What blushcreme or regular blush do you recommend to achieve a peachy pink color on NC35? And what blushes look amazing on NC35s? 

Thanks!!


----------



## messhead (Nov 23, 2007)

I'm an NC35 and I have a couple peachy blushes all were rec'd by the counter... Try Springsheen, Pinch Me, or Peachtwist. All three are Sheertone Shimmer Blushes. 

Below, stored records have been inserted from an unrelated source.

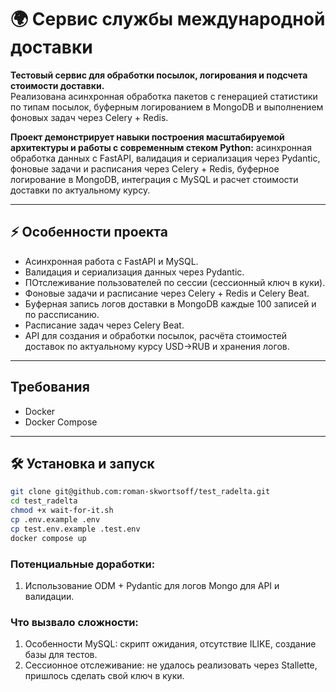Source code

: # 🌍 Сервис службы международной доставки

**Тестовый сервис для обработки посылок, логирования и подсчета стоимости доставки.**  
Реализована асинхронная обработка пакетов с генерацией статистики по типам посылок, буферным логированием в MongoDB и выполнением фоновых задач через Celery + Redis.

**Проект демонстрирует навыки построения масштабируемой архитектуры и работы с современным стеком Python:** асинхронная обработка данных с FastAPI, валидация и сериализация через Pydantic, фоновые задачи и расписания через Celery + Redis, буферное логирование в MongoDB, интеграция с MySQL и расчет стоимости доставки по актуальному курсу.

---

## ⚡ Особенности проекта

- Асинхронная работа с FastAPI и MySQL.
- Валидация и сериализация данных через Pydantic. 
- ПОтслеживание пользователей по сессии (сессионный ключ в куки).
- Фоновые задачи и расписание через Celery + Redis и Celery Beat.  
- Буферная запись логов доставки в MongoDB каждые 100 записей и по рассписанию.  
- Расписание задач через Celery Beat.
- API для создания и обработки посылок, расчёта стоимостей доставок по актуальному курсу USD→RUB и хранения логов.  

---

## Требования

- Docker  
- Docker Compose
---

## 🛠️ Установка и запуск

```bash
git clone git@github.com:roman-skwortsoff/test_radelta.git
cd test_radelta
chmod +x wait-for-it.sh
cp .env.example .env
cp test.env.example .test.env
docker compose up
```
### Потенциальные доработки:
1) Использование ODM + Pydantic для логов Mongo для API и валидации.

### Что вызвало сложности:
1) Особенности MySQL: скрипт ожидания, отсутствие ILIKE, создание базы для тестов.
2) Сессионное отслеживание: не удалось реализовать через Stallette, пришлось сделать свой ключ в куки.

My favorites on my skintone are Stray Rose (a matte pinky-peach), and Afterdusk from Moonbathe!

Hope that helps!!!


----------



## mello (Nov 24, 2007)

I'm NC30 and I LOVE plum foolery. Not much of a peachy blush, though. But it's gorgeous.


----------



## 0037sammie (May 19, 2008)

Im NC 35 and love the Hipness blush from the FAFI collection


----------



## tropical_smiles (May 19, 2008)

I second Afterdusk!!!  I also use alot of True Romantic and Eversun BPB..it's great!!


----------



## MissCreoula (May 19, 2008)

as mentioned Springsheen is great. Also, Sunbasque is really nice too.


----------



## StArCaNdY (May 19, 2008)

I'm NC35 and I love Torrid from Nars. Its a peachy blush. Margin and Plum Foolery from Mac are pretty too.


----------



## iluvmac (May 19, 2008)

I second Peachtwist!!


----------



## vandael (May 21, 2008)

ooh, definitely all the MAC sheertone shimmer peach blushes. and... give jane cosmetics a try. i looooove their blushes and they're super affordable. my faves are: blushing glow, blushing earth, and blushing petal. hop over to a walgreens and check them out. but if you're looking for HE, i also like NARS Luster. it's a peachy/apricot with a touch of gold. i think that might be gorgeous on you because it works really well on tan skin. HTH!


----------



## dreamerbabiiee* (May 21, 2008)

Quote:

   Originally Posted by *0037sammie* 

 
_Im NC 35 and love the Hipness blush from the FAFI collection_

 
i agree!


----------



## sofabean (May 22, 2008)

eversun is definitely very peachy. you could try spaced out from the neo sci fi collection that just came out. my light flush msf is also pretty peachy pink if you're into MSFs.


----------



## oopsiwentglam (May 22, 2008)

margin, eversun, joyous. i love all three. i just ordered spaced out from neo si fi. i think that will be good too. i'm nc 35 as well.


----------



## addictedtomac85 (Apr 2, 2009)

*MAC blush recommendations for NC35ish... Please help!*

Hi Everyone 

Though I have been obsessed with eyeshadows for years. Blushes have never been a big thing I considered, until lately. 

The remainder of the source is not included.